Shulman v. Voyou, LLC

Decision Date19 January 2004
Docket NumberNo. CIV.A.02-1295(RMU).,CIV.A.02-1295(RMU).
Citation305 F.Supp.2d 36
PartiesJohn D. SHULMAN et al., Plaintiffs, v. VOYOU, LLC, Defendant.
CourtU.S. District Court — District of Columbia

Michael J. Lichtenstein, I, Swidler, Berlin, Shereff & Friedman, L.L.P., Washington, DC, for Plaintiffs.

Bernard E. Goodman, Gary & Goodman PLLC, Vienna, VA, for Defendant.

MEMORANDUM OPINION

URBINA, District Judge.

GRANTING THE DEFENDANT'S MOTION TO DISMISS
I. INTRODUCTION

This contract case addresses the basic principle of always ensuring that jurisdiction exists. Before the court is the defendant's motion to dismiss for lack of subject-matter jurisdiction pursuant to Federal Rule of Civil Procedure 12(b)(1). The complaint invokes this court's jurisdiction under 28 U.S.C. § 1332(a), the diversity statute. Given that the parties on both sides of this action are citizens of the District of Columbia, and the plaintiffs present no evidence to the contrary, the court determines that complete diversity between the parties does not exist and therefore grants the defendant's motion.

II. BACKGROUND1
A. Factual Background

In March 2000, the parties executed a contract for the purchase of real property. Compl. ¶ 6. Toward that end, the plaintiffs tendered a $200,000 deposit to the defendant. Id. ¶ 7. Subsequently, the parties executed a Contract Termination Agreement, which provides that the defendant "shall use best efforts to resell the property." Id. ¶ 8 & Ex. B at 1. This agreement left to the defendant's "reasonable sole discretion" whether to pay the plaintiffs the portion of the deposit "not needed ... to make [the defendant] whole." Id. When the defendant refused to refund the plaintiffs any portion of the deposit, the plaintiffs brought this action. Id. ¶ 14.

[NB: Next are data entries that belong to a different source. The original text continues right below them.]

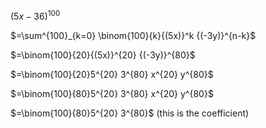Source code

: ${(5x-36)}^{100}$

$=\sum^{100}_{k=0} \binom{100}{k}{(5x)}^k {(-3y)}^{n-k}$

$=\binom{100}{20}{(5x)}^{20} {(-3y)}^{80}$

$=\binom{100}{20}5^{20} 3^{80} x^{20} y^{80}$

$=\binom{100}{80}5^{20} 3^{80} x^{20} y^{80}$ 

$=\binom{100}{80}5^{20} 3^{80}$ (this is the coefficient)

The plaintiffs assert subject-matter jurisdiction based on diversity of citizenship under 28 U.S.C. § 1332(a). Id. ¶ 4. The plaintiffs are residents of the District of Columbia. Id. ¶ 1. The defendant is a limited liability company ("LLC") organized under the laws of the Commonwealth of Virginia. Id. ¶ 2. The company's two members are residents of the District of Columbia. Def.'s Mot. at 3.

B. Procedural Background

On June 27, 2002, the plaintiffs filed their complaint alleging both a breach-of-contract claim and a conversion claim. In response, the defendant filed a motion to dismiss the complaint under Rule 12(b)(6) for failure to state a claim. The court granted in part and denied in part the defendant's motion, dismissing the conversion claim and allowing the case to proceed on the contract claim. The defendant then filed an answer and the parties commenced discovery. After discovery ended, the plaintiffs filed a motion for summary judgment on October 8, 2003, and the defendant filed a cross motion for summary judgment on November 7, 2003. On November 19, 2003, the defendant filed its Rule 12(b)(1) motion to dismiss, claiming that complete diversity between the parties does not exist. The court now addresses the defendant's Rule 12(b)(1) motion to determine whether it has subject-matter jurisdiction.

III. ANALYSIS
A. Legal Standard for a Motion to Dismiss Pursuant to Rule 12(b)(1)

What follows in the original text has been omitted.